§ What you should do:
Everything in the listing should be transcribed exactly, apart from the pictures.

§ Entries supplied:
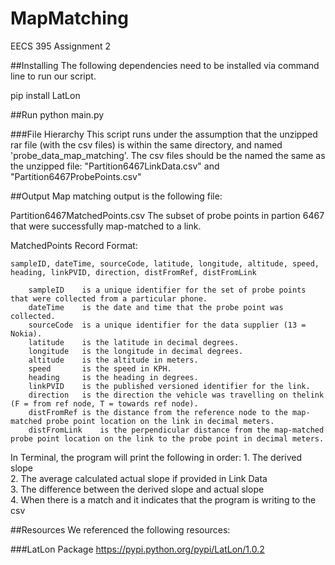 # MapMatching
EECS 395 Assignment 2

##Installing
The following dependencies need to be installed via command line to run our script.

pip install LatLon

##Run 
python main.py

###File Hierarchy
This script runs under the assumption that the unzipped rar file (with the csv files) is within the same directory, and named 'probe_data_map_matching'. The csv files should be the named the same as the unzipped file: "Partition6467LinkData.csv" and "Partition6467ProbePoints.csv"

##Output
Map matching output is the following file:

Partition6467MatchedPoints.csv	 The subset of probe points in partion 6467 that were successfully map-matched to a link.

MatchedPoints Record Format:

	sampleID, dateTime, sourceCode, latitude, longitude, altitude, speed, heading, linkPVID, direction, distFromRef, distFromLink

		sampleID	is a unique identifier for the set of probe points that were collected from a particular phone.
		dateTime	is the date and time that the probe point was collected.
		sourceCode	is a unique identifier for the data supplier (13 = Nokia).
		latitude	is the latitude in decimal degrees.
		longitude	is the longitude in decimal degrees.
		altitude	is the altitude in meters.
		speed		is the speed in KPH.
		heading		is the heading in degrees.
		linkPVID	is the published versioned identifier for the link.
		direction	is the direction the vehicle was travelling on thelink (F = from ref node, T = towards ref node).
		distFromRef	is the distance from the reference node to the map-matched probe point location on the link in decimal meters.
		distFromLink	is the perpendicular distance from the map-matched probe point location on the link to the probe point in decimal meters.

In Terminal, the program will print the following in order:
	1. The derived slope <br />
	2. The average calculated actual slope if provided in Link Data <br />
	3. The difference between the derived slope and actual slope <br />
	4. When there is a match and it indicates that the program is writing to the csv

##Resources
We referenced the following resources:

###LatLon Package
https://pypi.python.org/pypi/LatLon/1.0.2

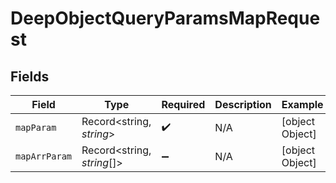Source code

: # DeepObjectQueryParamsMapRequest


## Fields

| Field                      | Type                       | Required                   | Description                | Example                    |
| -------------------------- | -------------------------- | -------------------------- | -------------------------- | -------------------------- |
| `mapParam`                 | Record<string, *string*>   | :heavy_check_mark:         | N/A                        | [object Object]            |
| `mapArrParam`              | Record<string, *string*[]> | :heavy_minus_sign:         | N/A                        | [object Object]            |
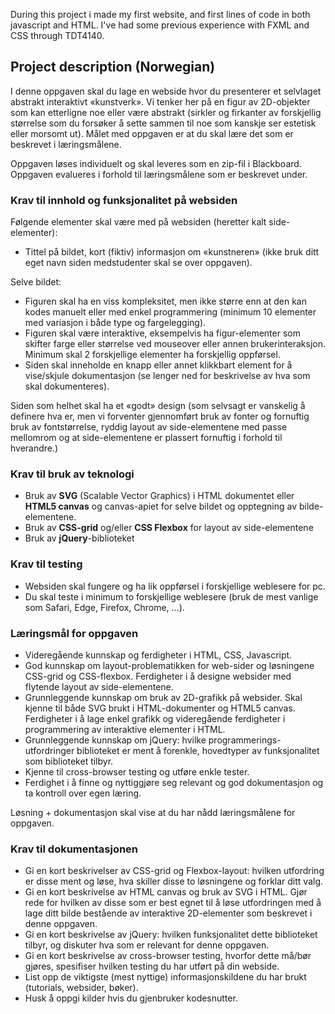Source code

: During this project i made my first website, and first lines of code in both javascript and HTML. 
I've had some previous experience with FXML and CSS through TDT4140. 
## Project description (Norwegian) ##

I denne oppgaven skal du lage en webside hvor du presenterer et selvlaget abstrakt interaktivt «kunstverk». Vi tenker her på en figur av 2D-objekter som kan etterligne noe eller være abstrakt (sirkler og firkanter av forskjellig størrelse som du forsøker å sette sammen til noe som kanskje ser estetisk eller morsomt ut). Målet med oppgaven er at du skal lære det som er beskrevet i læringsmålene.

Oppgaven løses individuelt og skal leveres som en zip-fil i Blackboard.
Oppgaven evalueres i forhold til læringsmålene som er beskrevet under.

### Krav til innhold og funksjonalitet på websiden
Følgende elementer skal være med på websiden (heretter kalt side-elementer):

- Tittel på bildet, kort (fiktiv) informasjon om «kunstneren» (ikke bruk ditt eget navn siden medstudenter skal se over oppgaven).

Selve bildet:
- Figuren skal ha en viss kompleksitet, men ikke større enn at den kan kodes manuelt eller med enkel programmering (minimum 10               elementer med variasjon i både type og fargelegging). 
- Figuren skal være interaktive, eksempelvis ha figur-elementer som skifter farge eller størrelse ved mouseover eller annen                   brukerinteraksjon. Minimum skal 2 forskjellige elementer ha forskjellig oppførsel.  
- Siden skal inneholde en knapp eller annet klikkbart element for å vise/skjule dokumentasjon (se lenger ned for beskrivelse av hva som       skal dokumenteres).

Siden som helhet skal ha et «godt» design (som selvsagt er vanskelig å definere hva er, men vi forventer gjennomført bruk av fonter og fornuftig bruk av fontstørrelse, ryddig layout av side-elementene med passe mellomrom og at side-elementene er plassert fornuftig i forhold til hverandre.)


### Krav til bruk av teknologi
- Bruk av **SVG** (Scalable Vector Graphics) i HTML dokumentet eller **HTML5 canvas** og canvas-apiet for selve bildet og opptegning av       bilde-elementene.
- Bruk av **CSS-grid** og/eller **CSS Flexbox** for layout av side-elementene
- Bruk av **jQuery**-biblioteket

### Krav til testing
- Websiden skal fungere og ha lik oppførsel i forskjellige weblesere for pc. 
- Du skal teste i minimum to forskjellige weblesere (bruk de mest vanlige som Safari, Edge, Firefox, Chrome, ...).

### Læringsmål for oppgaven
- Videregående kunnskap og ferdigheter i HTML, CSS, Javascript.
- God kunnskap om layout-problematikken for web-sider og løsningene CSS-grid og CSS-flexbox. Ferdigheter i å designe websider med flytende    layout av side-elementene.
- Grunnleggende kunnskap om bruk av 2D-grafikk på websider. Skal kjenne til både SVG brukt i HTML-dokumenter og HTML5 canvas. Ferdigheter i   å lage enkel grafikk og videregående ferdigheter i programmering av interaktive elementer i HTML.
- Grunnleggende kunnskap om jQuery: hvilke programmerings-utfordringer biblioteket er ment å forenkle, hovedtyper av funksjonalitet som       biblioteket tilbyr.
- Kjenne til cross-browser testing og utføre enkle tester. 
- Ferdighet i å finne og nyttiggjøre seg relevant og god dokumentasjon og ta kontroll over egen læring. 

Løsning + dokumentasjon skal vise at du har nådd læringsmålene for oppgaven.


### Krav til dokumentasjonen
- Gi en kort beskrivelser av CSS-grid og Flexbox-layout: hvilken utfordring er disse ment og løse, hva skiller disse to løsningene og         forklar ditt valg.
- Gi en kort beskrivelse av HTML canvas og bruk av SVG i HTML. Gjør rede for hvilken av disse som er best egnet til å løse utfordringen med   å lage ditt bilde bestående av interaktive 2D-elementer som beskrevet i denne oppgaven. 
- Gi en kort beskrivelse av jQuery: hvilken funksjonalitet dette biblioteket tilbyr, og diskuter hva som er relevant for denne oppgaven.
- Gi en kort beskrivelse av cross-browser testing, hvorfor dette må/bør gjøres, spesifiser hvilken testing du har utført på din webside. 
- List opp de viktigste (mest nyttige) informasjonskildene du har brukt (tutorials, websider, bøker).
- Husk å oppgi kilder hvis du gjenbruker kodesnutter.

§ Solution for this exercise:
 # MapMatching
EECS 395 Assignment 2

##Installing
The following dependencies need to be installed via command line to run our script.

pip install LatLon

##Run 
python main.py

###File Hierarchy
This script runs under the assumption that the unzipped rar file (with the csv files) is within the same directory, and named 'probe_data_map_matching'. The csv files should be the named the same as the unzipped file: "Partition6467LinkData.csv" and "Partition6467ProbePoints.csv"

##Output
Map matching output is the following file:

Partition6467MatchedPoints.csv	 The subset of probe points in partion 6467 that were successfully map-matched to a link.

MatchedPoints Record Format:

	sampleID, dateTime, sourceCode, latitude, longitude, altitude, speed, heading, linkPVID, direction, distFromRef, distFromLink

		sampleID	is a unique identifier for the set of probe points that were collected from a particular phone.
		dateTime	is the date and time that the probe point was collected.
		sourceCode	is a unique identifier for the data supplier (13 = Nokia).
		latitude	is the latitude in decimal degrees.
		longitude	is the longitude in decimal degrees.
		altitude	is the altitude in meters.
		speed		is the speed in KPH.
		heading		is the heading in degrees.
		linkPVID	is the published versioned identifier for the link.
		direction	is the direction the vehicle was travelling on thelink (F = from ref node, T = towards ref node).
		distFromRef	is the distance from the reference node to the map-matched probe point location on the link in decimal meters.
		distFromLink	is the perpendicular distance from the map-matched probe point location on the link to the probe point in decimal meters.

In Terminal, the program will print the following in order:
	1. The derived slope <br />
	2. The average calculated actual slope if provided in Link Data <br />
	3. The difference between the derived slope and actual slope <br />
	4. When there is a match and it indicates that the program is writing to the csv

##Resources
We referenced the following resources:

###LatLon Package
https://pypi.python.org/pypi/LatLon/1.0.2

Source code

: # DeepObjectQueryParamsMapRequest


## Fields

| Field                      | Type                       | Required                   | Description                | Example                    |
| -------------------------- | -------------------------- | -------------------------- | -------------------------- | -------------------------- |
| `mapParam`                 | Record<string, *string*>   | :heavy_check_mark:         | N/A                        | [object Object]            |
| `mapArrParam`              | Record<string, *string*[]> | :heavy_minus_sign:         | N/A                        | [object Object]            |
Source code

: During this project i made my first website, and first lines of code in both javascript and HTML. 
I've had some previous experience with FXML and CSS through TDT4140. 
## Project description (Norwegian) ##

I denne oppgaven skal du lage en webside hvor du presenterer et selvlaget abstrakt interaktivt «kunstverk». Vi tenker her på en figur av 2D-objekter som kan etterligne noe eller være abstrakt (sirkler og firkanter av forskjellig størrelse som du forsøker å sette sammen til noe som kanskje ser estetisk eller morsomt ut). Målet med oppgaven er at du skal lære det som er beskrevet i læringsmålene.

Oppgaven løses individuelt og skal leveres som en zip-fil i Blackboard.
Oppgaven evalueres i forhold til læringsmålene som er beskrevet under.

### Krav til innhold og funksjonalitet på websiden
Følgende elementer skal være med på websiden (heretter kalt side-elementer):

- Tittel på bildet, kort (fiktiv) informasjon om «kunstneren» (ikke bruk ditt eget navn siden medstudenter skal se over oppgaven).

Selve bildet:
- Figuren skal ha en viss kompleksitet, men ikke større enn at den kan kodes manuelt eller med enkel programmering (minimum 10               elementer med variasjon i både type og fargelegging). 
- Figuren skal være interaktive, eksempelvis ha figur-elementer som skifter farge eller størrelse ved mouseover eller annen                   brukerinteraksjon. Minimum skal 2 forskjellige elementer ha forskjellig oppførsel.  
- Siden skal inneholde en knapp eller annet klikkbart element for å vise/skjule dokumentasjon (se lenger ned for beskrivelse av hva som       skal dokumenteres).

Siden som helhet skal ha et «godt» design (som selvsagt er vanskelig å definere hva er, men vi forventer gjennomført bruk av fonter og fornuftig bruk av fontstørrelse, ryddig layout av side-elementene med passe mellomrom og at side-elementene er plassert fornuftig i forhold til hverandre.)


### Krav til bruk av teknologi
- Bruk av **SVG** (Scalable Vector Graphics) i HTML dokumentet eller **HTML5 canvas** og canvas-apiet for selve bildet og opptegning av       bilde-elementene.
- Bruk av **CSS-grid** og/eller **CSS Flexbox** for layout av side-elementene
- Bruk av **jQuery**-biblioteket

### Krav til testing
- Websiden skal fungere og ha lik oppførsel i forskjellige weblesere for pc. 
- Du skal teste i minimum to forskjellige weblesere (bruk de mest vanlige som Safari, Edge, Firefox, Chrome, ...).

### Læringsmål for oppgaven
- Videregående kunnskap og ferdigheter i HTML, CSS, Javascript.
- God kunnskap om layout-problematikken for web-sider og løsningene CSS-grid og CSS-flexbox. Ferdigheter i å designe websider med flytende    layout av side-elementene.
- Grunnleggende kunnskap om bruk av 2D-grafikk på websider. Skal kjenne til både SVG brukt i HTML-dokumenter og HTML5 canvas. Ferdigheter i   å lage enkel grafikk og videregående ferdigheter i programmering av interaktive elementer i HTML.
- Grunnleggende kunnskap om jQuery: hvilke programmerings-utfordringer biblioteket er ment å forenkle, hovedtyper av funksjonalitet som       biblioteket tilbyr.
- Kjenne til cross-browser testing og utføre enkle tester. 
- Ferdighet i å finne og nyttiggjøre seg relevant og god dokumentasjon og ta kontroll over egen læring. 

Løsning + dokumentasjon skal vise at du har nådd læringsmålene for oppgaven.


### Krav til dokumentasjonen
- Gi en kort beskrivelser av CSS-grid og Flexbox-layout: hvilken utfordring er disse ment og løse, hva skiller disse to løsningene og         forklar ditt valg.
- Gi en kort beskrivelse av HTML canvas og bruk av SVG i HTML. Gjør rede for hvilken av disse som er best egnet til å løse utfordringen med   å lage ditt bilde bestående av interaktive 2D-elementer som beskrevet i denne oppgaven. 
- Gi en kort beskrivelse av jQuery: hvilken funksjonalitet dette biblioteket tilbyr, og diskuter hva som er relevant for denne oppgaven.
- Gi en kort beskrivelse av cross-browser testing, hvorfor dette må/bør gjøres, spesifiser hvilken testing du har utført på din webside. 
- List opp de viktigste (mest nyttige) informasjonskildene du har brukt (tutorials, websider, bøker).
- Husk å oppgi kilder hvis du gjenbruker kodesnutter.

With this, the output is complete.